There’s no shortage of factors to consider when it comes to estate planning. Family relationships, last wishes, wealth transfer – your clients will have their hands full.
However, in addition to helping them wade through the often complex process of estate planning, they’ll also be looking to you for one more service: reducing costs.
Passing on assets to loved ones can be an expensive ordeal for the estate, and clients will be craving strategies to help them lessen the financial burden. Fortunately, you’re in an ideal position to help them.
Understanding tax burdens
Taxation is always a good place to start when formulating a plan for your clients. Between estate and inheritance taxes, there are plenty of ways for high-net-worth individuals to lose money when transferring assets to others.

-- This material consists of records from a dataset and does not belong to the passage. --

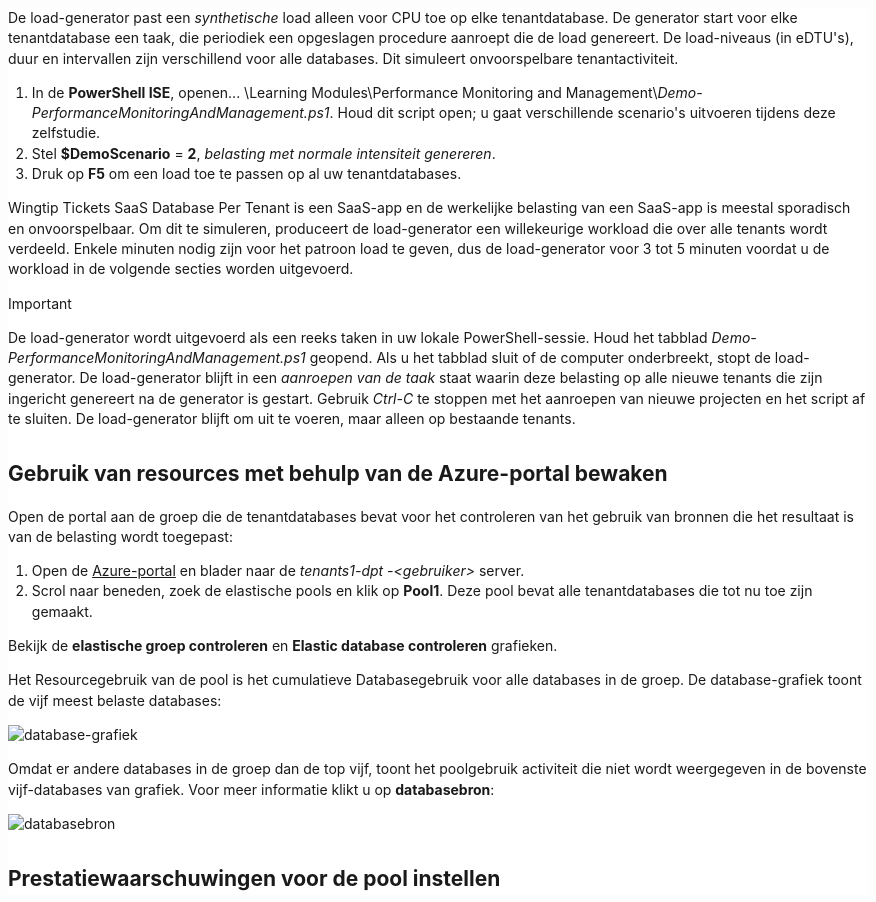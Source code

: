 De load-generator past een *synthetische* load alleen voor CPU toe op elke tenantdatabase. De generator start voor elke tenantdatabase een taak, die periodiek een opgeslagen procedure aanroept die de load genereert. De load-niveaus (in eDTU's), duur en intervallen zijn verschillend voor alle databases. Dit simuleert onvoorspelbare tenantactiviteit.

1. In de **PowerShell ISE**, openen... \\Learning Modules\\Performance Monitoring and Management\\*Demo-PerformanceMonitoringAndManagement.ps1*. Houd dit script open; u gaat verschillende scenario's uitvoeren tijdens deze zelfstudie.
1. Stel **$DemoScenario** = **2**, *belasting met normale intensiteit genereren*.
1. Druk op **F5** om een load toe te passen op al uw tenantdatabases.

Wingtip Tickets SaaS Database Per Tenant is een SaaS-app en de werkelijke belasting van een SaaS-app is meestal sporadisch en onvoorspelbaar. Om dit te simuleren, produceert de load-generator een willekeurige workload die over alle tenants wordt verdeeld. Enkele minuten nodig zijn voor het patroon load te geven, dus de load-generator voor 3 tot 5 minuten voordat u de workload in de volgende secties worden uitgevoerd.

> [!IMPORTANT]
> De load-generator wordt uitgevoerd als een reeks taken in uw lokale PowerShell-sessie. Houd het tabblad *Demo-PerformanceMonitoringAndManagement.ps1* geopend. Als u het tabblad sluit of de computer onderbreekt, stopt de load-generator. De load-generator blijft in een *aanroepen van de taak* staat waarin deze belasting op alle nieuwe tenants die zijn ingericht genereert na de generator is gestart. Gebruik *Ctrl-C* te stoppen met het aanroepen van nieuwe projecten en het script af te sluiten. De load-generator blijft om uit te voeren, maar alleen op bestaande tenants.

## <a name="monitor-resource-usage-using-the-azure-portal"></a>Gebruik van resources met behulp van de Azure-portal bewaken

Open de portal aan de groep die de tenantdatabases bevat voor het controleren van het gebruik van bronnen die het resultaat is van de belasting wordt toegepast:

1. Open de [Azure-portal](https://portal.azure.com) en blader naar de *tenants1-dpt -&lt;gebruiker&gt;*  server.
1. Scrol naar beneden, zoek de elastische pools en klik op **Pool1**. Deze pool bevat alle tenantdatabases die tot nu toe zijn gemaakt.

Bekijk de **elastische groep controleren** en **Elastic database controleren** grafieken.

Het Resourcegebruik van de pool is het cumulatieve Databasegebruik voor alle databases in de groep. De database-grafiek toont de vijf meest belaste databases:

![database-grafiek](./media/saas-dbpertenant-performance-monitoring/pool1.png)

Omdat er andere databases in de groep dan de top vijf, toont het poolgebruik activiteit die niet wordt weergegeven in de bovenste vijf-databases van grafiek. Voor meer informatie klikt u op **databasebron**:

![databasebron](./media/saas-dbpertenant-performance-monitoring/database-utilization.png)


## <a name="set-performance-alerts-on-the-pool"></a>Prestatiewaarschuwingen voor de pool instellen
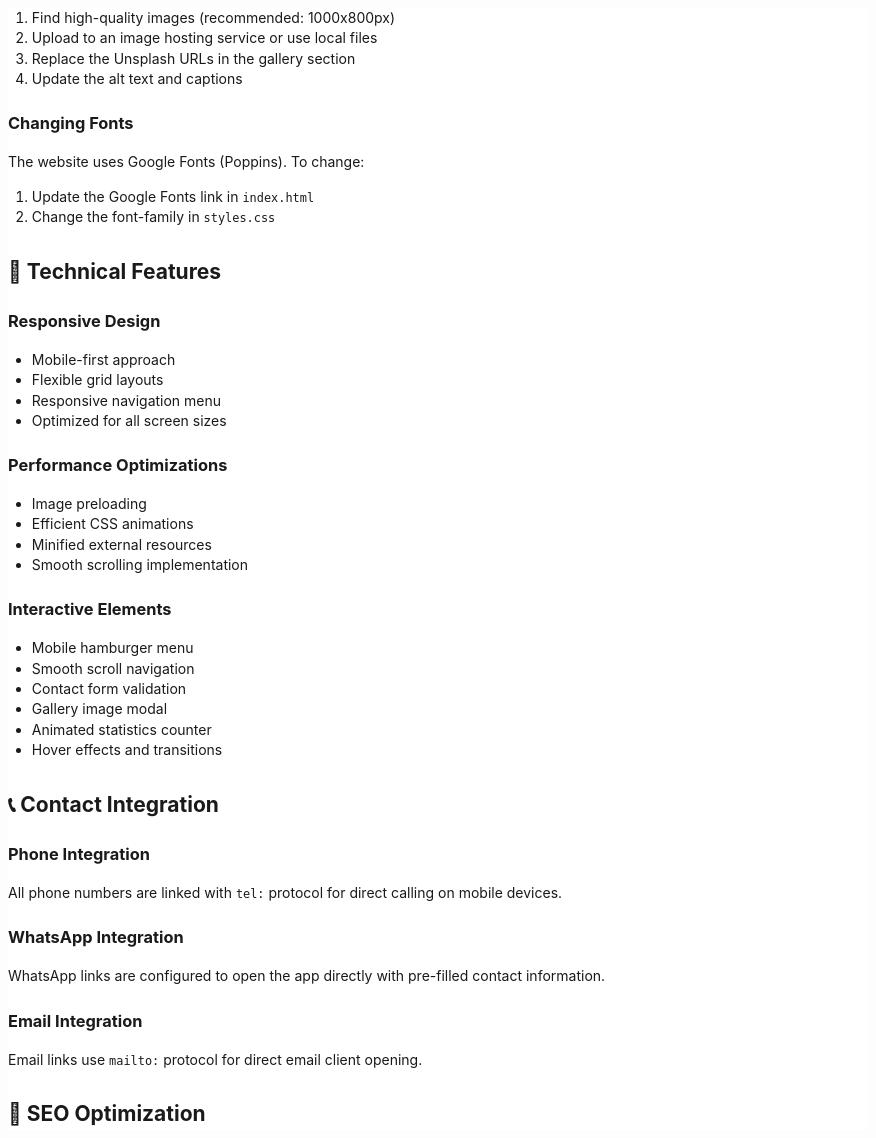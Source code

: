 1. Find high-quality images (recommended: 1000x800px)
2. Upload to an image hosting service or use local files
3. Replace the Unsplash URLs in the gallery section
4. Update the alt text and captions

### Changing Fonts

The website uses Google Fonts (Poppins). To change:

1. Update the Google Fonts link in `index.html`
2. Change the font-family in `styles.css`

## 🔧 Technical Features

### Responsive Design

- Mobile-first approach
- Flexible grid layouts
- Responsive navigation menu
- Optimized for all screen sizes

### Performance Optimizations

- Image preloading
- Efficient CSS animations
- Minified external resources
- Smooth scrolling implementation

### Interactive Elements

- Mobile hamburger menu
- Smooth scroll navigation
- Contact form validation
- Gallery image modal
- Animated statistics counter
- Hover effects and transitions

## 📞 Contact Integration

### Phone Integration

All phone numbers are linked with `tel:` protocol for direct calling on mobile devices.

### WhatsApp Integration

WhatsApp links are configured to open the app directly with pre-filled contact information.

### Email Integration

Email links use `mailto:` protocol for direct email client opening.

## 🎯 SEO Optimization
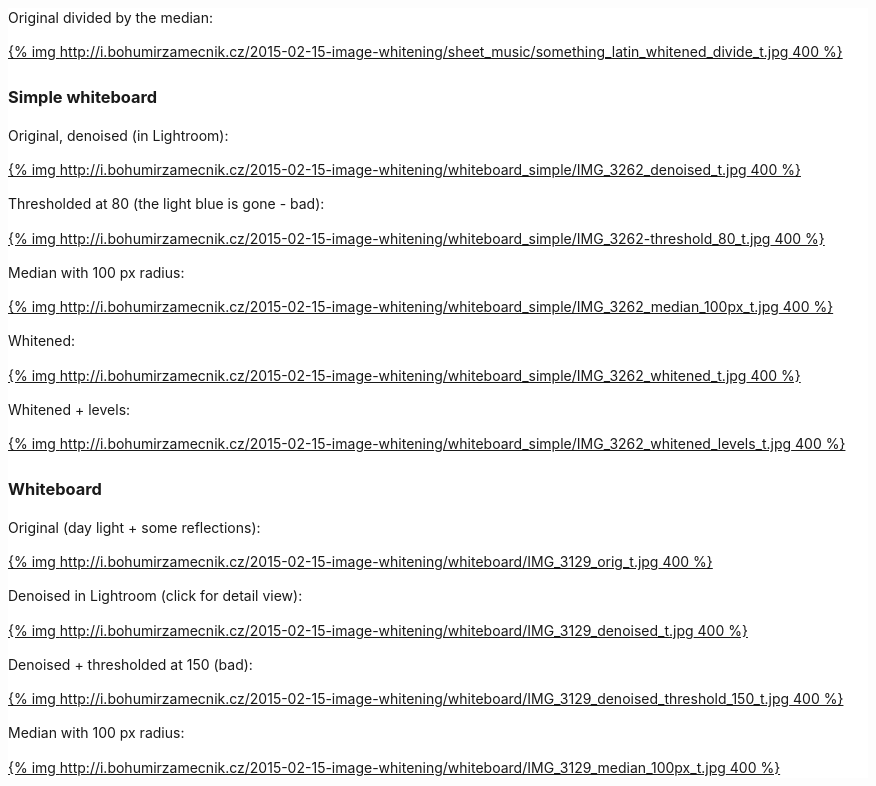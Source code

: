 Original divided by the median:

[{% img http://i.bohumirzamecnik.cz/2015-02-15-image-whitening/sheet_music/something_latin_whitened_divide_t.jpg 400 %}](http://i.bohumirzamecnik.cz/2015-02-15-image-whitening/sheet_music/something_latin_whitened_divide.jpg)

### Simple whiteboard

Original, denoised (in Lightroom):

[{% img http://i.bohumirzamecnik.cz/2015-02-15-image-whitening/whiteboard_simple/IMG_3262_denoised_t.jpg 400 %}](http://i.bohumirzamecnik.cz/2015-02-15-image-whitening/whiteboard_simple/IMG_3262_denoised.jpg)

Thresholded at 80 (the light blue is gone - bad):

[{% img http://i.bohumirzamecnik.cz/2015-02-15-image-whitening/whiteboard_simple/IMG_3262-threshold_80_t.jpg 400 %}](http://i.bohumirzamecnik.cz/2015-02-15-image-whitening/whiteboard_simple/IMG_3262-threshold_80.jpg)

Median with 100 px radius:

[{% img http://i.bohumirzamecnik.cz/2015-02-15-image-whitening/whiteboard_simple/IMG_3262_median_100px_t.jpg 400 %}](http://i.bohumirzamecnik.cz/2015-02-15-image-whitening/whiteboard_simple/IMG_3262_median_100px.jpg)

Whitened:

[{% img http://i.bohumirzamecnik.cz/2015-02-15-image-whitening/whiteboard_simple/IMG_3262_whitened_t.jpg 400 %}](http://i.bohumirzamecnik.cz/2015-02-15-image-whitening/whiteboard_simple/IMG_3262_whitened.jpg)

Whitened + levels:

[{% img http://i.bohumirzamecnik.cz/2015-02-15-image-whitening/whiteboard_simple/IMG_3262_whitened_levels_t.jpg 400 %}](http://i.bohumirzamecnik.cz/2015-02-15-image-whitening/whiteboard_simple/IMG_3262_whitened_levels.jpg)

### Whiteboard

Original (day light + some reflections):

[{% img http://i.bohumirzamecnik.cz/2015-02-15-image-whitening/whiteboard/IMG_3129_orig_t.jpg 400 %}](http://i.bohumirzamecnik.cz/2015-02-15-image-whitening/whiteboard/IMG_3129_orig.jpg)

Denoised in Lightroom (click for detail view):

[{% img http://i.bohumirzamecnik.cz/2015-02-15-image-whitening/whiteboard/IMG_3129_denoised_t.jpg 400 %}](http://i.bohumirzamecnik.cz/2015-02-15-image-whitening/whiteboard/IMG_3129_denoised.jpg)

Denoised + thresholded at 150 (bad):

[{% img http://i.bohumirzamecnik.cz/2015-02-15-image-whitening/whiteboard/IMG_3129_denoised_threshold_150_t.jpg 400 %}](http://i.bohumirzamecnik.cz/2015-02-15-image-whitening/whiteboard/IMG_3129_denoised_threshold_150.jpg)

Median with 100 px radius:

[{% img http://i.bohumirzamecnik.cz/2015-02-15-image-whitening/whiteboard/IMG_3129_median_100px_t.jpg 400 %}](http://i.bohumirzamecnik.cz/2015-02-15-image-whitening/whiteboard/IMG_3129_median_100px.jpg)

The first course of action is determining which taxes your clients may be subject to. Only 14 states plus D.C. feature an estate tax, according to independent tax policy research organization The Tax Foundation. Washington is the state with the highest maximum estate tax rate at 20%. However, clients must also be apprised of their federal estate tax obligations.
Federal taxes apply to estates with combined gross assets and prior taxable gifts exceeding $5,340,000.
Meanwhile, inheritance taxes are a fact of life for residents of seven states, with Nebraska having the highest maximum inheritance tax at 18% for transfers to non-relatives.
Of course, nothing with taxation is simple, so financial professionals have their work cut out for them in finding possible exemptions.
“While estate taxes are charged against the estate regardless of who inherits the assets, inheritance taxes are levied on the transfer of assets to heirs, based on the relationship of the inheritor to the deceased,” The Tax Foundation states.
This means that spouses, children and siblings have different exemptions under inheritance tax law.
It’s vital for financial professionals to stay up to date on changes in tax law in their respective states, as the past few years have seen a number of reforms and repeals related to estate and inheritance taxes. For instance, Tennessee’s estate tax is set to phase out completely in 2016. Meanwhile, both Maryland and New York have agreed to phase in new estate tax exemptions that will match the federal exemption level by 2019.
Cutting down on taxes
There are various strategies your clients can use to reduce their tax burdens.
Married clients can get ahead of the game by leaving everything to their spouses when they pass. If a spouse is a U.S. citizen, he or she can receive an unlimited amount with no estate tax. Of course, this strategy won’t work for everyone, as a number of factors could prevent a client from wanting to leave everything in the hands of their spouse.
Another idea is removing assets from an estate before your client passes. The smaller the estate, the less taxation it will be subject to. Most clients likely already know who they plan to transfer wealth to, and doing so now in the form of gifts can go a long way toward reducing tax obligations. Additionally, clients get the bonus of actually seeing their loved one receive the gift.
If your client has already reached their lifetime gift exemption limit, other strategies exist. Clients that have the funds necessary to loan money to a trust can use private financing. By establishing and making a one-time loan to an Irrevocable Life Insurance Trust, clients can make money available to loved ones without gifting it.
Not only can this be a great strategy for clients who have used up their gift exemptions, but it works for those who want to save their exemptions for other purposes, as well.
Saving money is only one small part of estate planning, but it’s often among the most important to clients. Financial professionals would be wise to explore all their options when it comes time to help clients save.